Mais aussitôt que Kyle fut parti, je me laissai tomber sur mon lit, et fondai en larmes.

Aller bien ? Comment puis-je ne serait-ce qu'espérer aller bien alors que le garçon que j'aime déménage à l'autre bout du monde ? Douce et douce solitude était mon quotidien, auparavant. Mais maintenant que tu m'as appris comment sourire, espèce d'idiot de Moana, comment veux-tu que je vive sans toi ?

Je t'ai supplié de rester. J'ai pleuré devant tout le monde, comme une misérable victime pathétique. Parce que c'est ce que je suis. J'ai essayé, Moana. J'ai essayé de te laisser partir, parce que je sais que tu es plus heureux à Tahiti. Mais c'est trop dur. M'imaginer ici, en France, aller en cours, boire un chocolat chaud, regarder un film, en sachant pertinemment que tu n'es pas là, c'est trop dur.

J'ai traversé beaucoup de choses, et tu es le premier à le savoir. Le bonheur n'a jamais fait partie de mon quotidien, du plus loin que je puisse me souvenir. Mais toi, toi et tes cheveux ondulés et ton sourire enjôleur, tu as apporté l'éclat qui manquait à ma vie. Tu m'as aidé à effacer mon passé petit à petit, grâce à des baisers volés et des compliments sincères, et je t'en serai reconnaissant jusqu'à ce que le dieu auquel tu crois ne décide de mettre la dernière main à ma vie.

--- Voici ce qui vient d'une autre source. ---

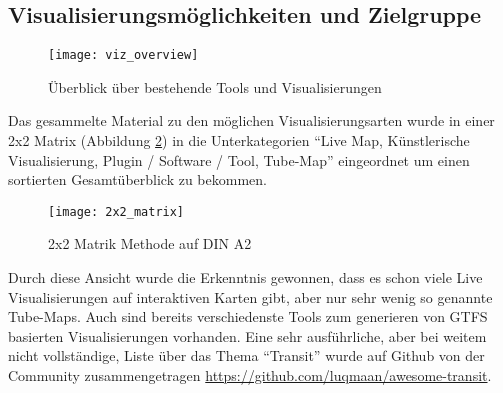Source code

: \subsection{Visualisierungsmöglichkeiten und Zielgruppe}
\label{sub:visualisierungsmöglichkeiten_und_zielgruppe}
  \begin{figure}[ht]
    \begin{center}
      \texttt{[image: viz\_overview]}
      \caption{Überblick über bestehende Tools und Visualisierungen}
      \label{fig:viz_overview}
    \end{center}
  \end{figure}

  Das gesammelte Material zu den möglichen Visualisierungsarten wurde in einer 2x2 Matrix (Abbildung \ref{fig:2x2_matrix}) in die Unterkategorien "`Live Map, Künstlerische Visualisierung, Plugin / Software / Tool, Tube-Map"' eingeordnet um einen sortierten Gesamtüberblick zu bekommen. 

  \begin{figure}[htbp]
    \begin{center}
      \texttt{[image: 2x2\_matrix]}
      \caption{2x2 Matrik Methode auf DIN A2}
      \label{fig:2x2_matrix}
    \end{center}
  \end{figure}

  Durch diese Ansicht wurde die Erkenntnis gewonnen, dass es schon viele Live Visualisierungen auf interaktiven Karten gibt, aber nur sehr wenig so genannte Tube-Maps. Auch sind bereits verschiedenste Tools zum generieren von GTFS basierten Visualisierungen vorhanden. Eine sehr ausführliche, aber bei weitem nicht vollständige, Liste über das Thema "`Transit"' wurde auf Github von der Community zusammengetragen \url{https://github.com/luqmaan/awesome-transit}.


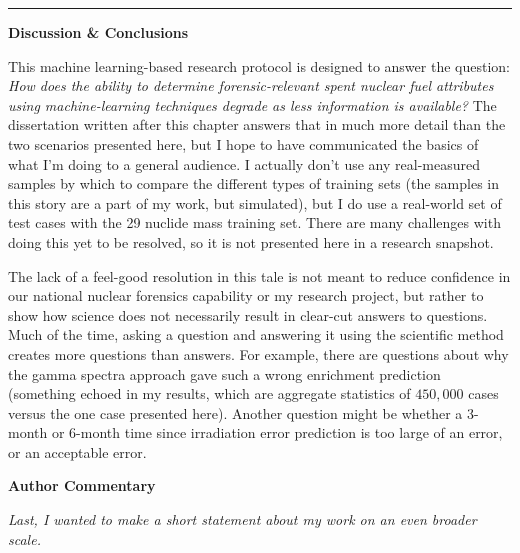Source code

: {\hrule

\begin{tcolorbox}[halign=center]
\textbf{Discussion \& Conclusions}
\end{tcolorbox}

This machine learning-based research protocol is designed to answer the
question: \textit{How does the ability to determine forensic-relevant spent
nuclear fuel attributes using machine-learning techniques degrade as less
information is available?} The dissertation written after this chapter answers
that in much more detail than the two scenarios presented here, but I hope to
have communicated the basics of what I'm doing to a general audience. I
actually don't use any real-measured samples by which to compare the different
types of training sets (the samples in this story are a part of my work, but
simulated), but I do use a real-world set of test cases with the 29 nuclide
mass training set.  There are many challenges with doing this yet to be
resolved, so it is not presented here in a research snapshot.

The lack of a feel-good resolution in this tale is not meant to reduce
confidence in our national nuclear forensics capability or my research project,
but rather to show how science does not necessarily result in clear-cut answers
to questions. Much of the time, asking a question and answering it using the
scientific method creates more questions than answers. For example,  there are
questions about why the gamma spectra approach gave such a wrong enrichment
prediction (something echoed in my results, which are aggregate statistics of
$450,000$ cases versus the one case presented here). Another question might be
whether a 3-month or 6-month time since irradiation error prediction is too
large of an error, or an acceptable error.

\begin{tcolorbox}[halign=center]
\textbf{Author Commentary}
\end{tcolorbox}

\textit{Last, I wanted to make a short statement about my work on an even
broader scale.}

}
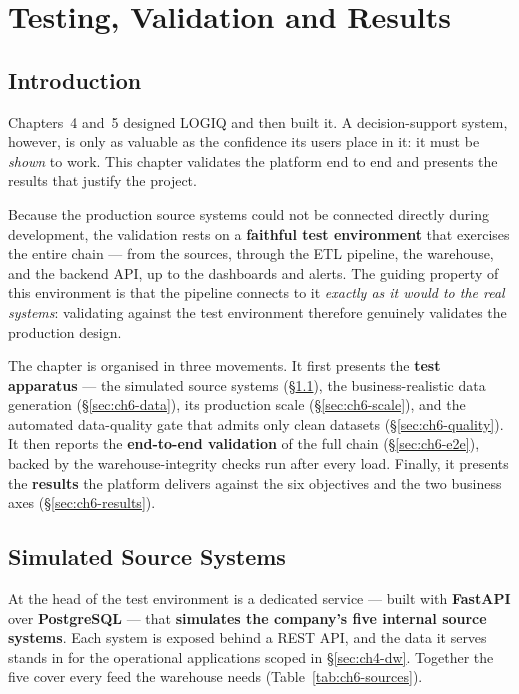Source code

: \chapter{Testing, Validation and Results}

\section*{Introduction}

Chapters~4 and~5 designed LOGIQ and then built it. A decision-support system, however, is only as
valuable as the confidence its users place in it: it must be \emph{shown} to work. This chapter
validates the platform end to end and presents the results that justify the project.

Because the production source systems could not be connected directly during development, the validation
rests on a \textbf{faithful test environment} that exercises the entire chain --- from the sources,
through the ETL pipeline, the warehouse, and the backend API, up to the dashboards and alerts. The
guiding property of this environment is that the pipeline connects to it \emph{exactly as it would to
the real systems}: validating against the test environment therefore genuinely validates the production
design.

The chapter is organised in three movements. It first presents the \textbf{test apparatus} --- the
simulated source systems (\S\ref{sec:ch6-sources}), the business-realistic data generation
(\S\ref{sec:ch6-data}), its production scale (\S\ref{sec:ch6-scale}), and the automated data-quality
gate that admits only clean datasets (\S\ref{sec:ch6-quality}). It then reports the \textbf{end-to-end
validation} of the full chain (\S\ref{sec:ch6-e2e}), backed by the warehouse-integrity checks run after
every load. Finally, it presents the \textbf{results} the platform delivers against the six objectives
and the two business axes (\S\ref{sec:ch6-results}).

\section{Simulated Source Systems}
\label{sec:ch6-sources}

At the head of the test environment is a dedicated service --- built with \textbf{FastAPI} over
\textbf{PostgreSQL} --- that \textbf{simulates the company's five internal source systems}. Each system
is exposed behind a REST API, and the data it serves stands in for the operational applications scoped in
\S\ref{sec:ch4-dw}. Together the five cover every feed the warehouse needs (Table~\ref{tab:ch6-sources}).

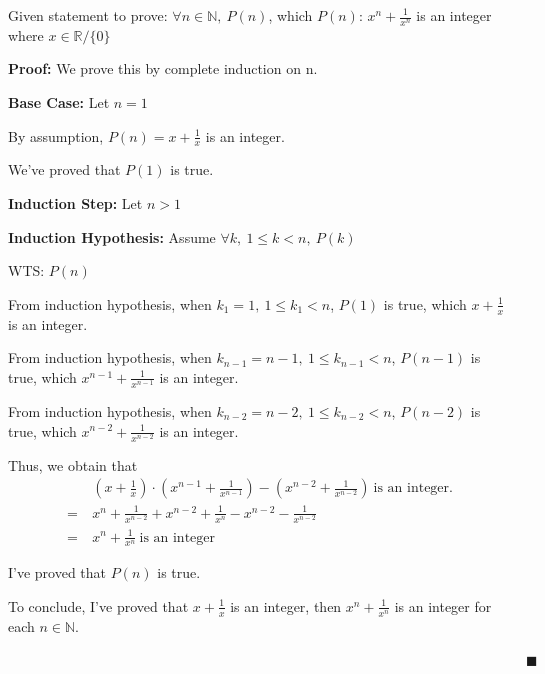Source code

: \documentclass[12pt]{article}
\begin{document}
\begin{enumerate}[label=(\alph*)]
    Given statement to prove: $\forall n \in \mathbb{N},\ P(n)$, which $P(n)$: $x^n + \frac{1}{x^n}$ is an integer where $x \in \mathbb{R} / \{0\}$

    \textbf{Proof:} We prove this by complete induction on n.

    \textbf{Base Case:} Let $n = 1$

    By assumption, $ P(n) = x + \frac{1}{x}$ is an integer.

    We've proved that $P(1)$ is true.

    \textbf{Induction Step:} Let $n > 1$
    
    \textbf{Induction Hypothesis:} Assume $\forall k,\ 1 \leq k < n,\ P(k)$

    WTS: $P(n)$

    From induction hypothesis, when $k_1 = 1,\ 1 \leq k_1 < n$, $P(1)$ is true, which $x + \frac{1}{x}$ is an integer.
    
    From induction hypothesis, when $k_{n-1} = n-1,\ 1 \leq k_{n-1} < n$, $P(n-1)$ is true, which $x^{n-1} + \frac{1}{x^{n-1}}$ is an integer.

    From induction hypothesis, when $k_{n-2} = n-2,\ 1 \leq k_{n-2} < n$, $P(n-2)$ is true, which $x^{n-2} + \frac{1}{x^{n-2}}$ is an integer.

    Thus, we obtain that 
    \begin{align*}
        &(x+\frac{1}{x})\cdot (x^{n-1} + \frac{1}{x^{n-1}}) - (x^{n-2} + \frac{1}{x^{n-2}})\ \text{is an integer.} \\
        =\ &x^n + \frac{1}{x^{n-2}} + x^{n-2} + \frac{1}{x^n} - x^{n-2} - \frac{1}{x^{n-2}} \\
        =\ &x^n + \frac{1}{x^n} \ \text{is an integer}
    \end{align*}

    I've proved that $P(n)$ is true.

    To conclude, I've proved that $x+\frac{1}{x}$ is an integer, then $x^n + \frac{1}{x^n} $ is an integer for each $n \in \mathbb{N}$.

    $\quad \quad \quad \quad \quad \quad \quad \quad \quad \quad \quad \quad \quad \quad \quad \quad \quad \quad \quad \quad \quad \quad \quad \quad \quad \quad \quad \quad \quad \quad \quad \quad \quad \quad \quad \quad \quad \blacksquare $
\end{enumerate}

\newpage
\end{document}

Mais est-ce que tu croyais vraiment que je pourrais me passer de toi après tout ça ?

Je t'aime, Moana, et tu le sais parfaitement. Je t'aime et c'en est douloureux.

Je me mors la lèvre. J'ai envie de l'appeler. Ça fait à peine une demi-heure qu'on s'est quittés, mais j'ai déjà envie d'entendre sa voix basse me chuchoter que tout ira bien.

Parce que je suis effrayé. Immuablement et incommensurablement effrayé. Je ne sais pas ce que je vais devenir sans lui. Serai-je encore capable de sourire en sachant que mon Moana n'est pas près de moi ? Et est-ce que tout ira véritablement bien ?

Les traînées de larmes salissent mon visage et mon nez se met à couler. Je dois avoir l'air hideux, là, maintenant. Je pleure à en perdre la raison en poussant des cris plaintifs, serrant mon oreiller contre ma tête assommée. Faites que ça s'arrête. Faites que j'aille mieux. Faites que cela s'améliore. Rendez-moi la joie.

Si Moana était là, il s'allongerait simplement à mes côtés, en passant son bras autour de mon corps tremblant. Il murmurerait des paroles rassurantes tout contre mon oreille, sans jamais me juger. Il déposerait un baiser sur ma joue, en me tenant contre lui. Moana aime d'une manière formidable.

Peu de personnes m'ont aimé, je dois bien l'avouer. Mais Moana a su me faire découvrir ce que c'était, d'aimer et d'être aimé en retour. Parce que Moana est sincèrement la personne la plus aimante et irremplaçable que je n'ai jamais rencontré, de toute ma vie.

Je suis désolé, Moana. Je suis désolé de ne pas avoir été à la hauteur pour pouvoir t'empêcher de partir. Je suis désolé d'être incapable de déménager dans ton pays. Je suis désolé de t'avoir supplié de rester avec moi alors que je savais que tu serais plus heureux ailleurs. Je suis égoïste, je le sais. Mais cet amour est tout ce que j'ai. Je serais un idiot si je ne m'accrochais pas à la seule chose qui me fait me sentir vivant, n'est-ce pas ?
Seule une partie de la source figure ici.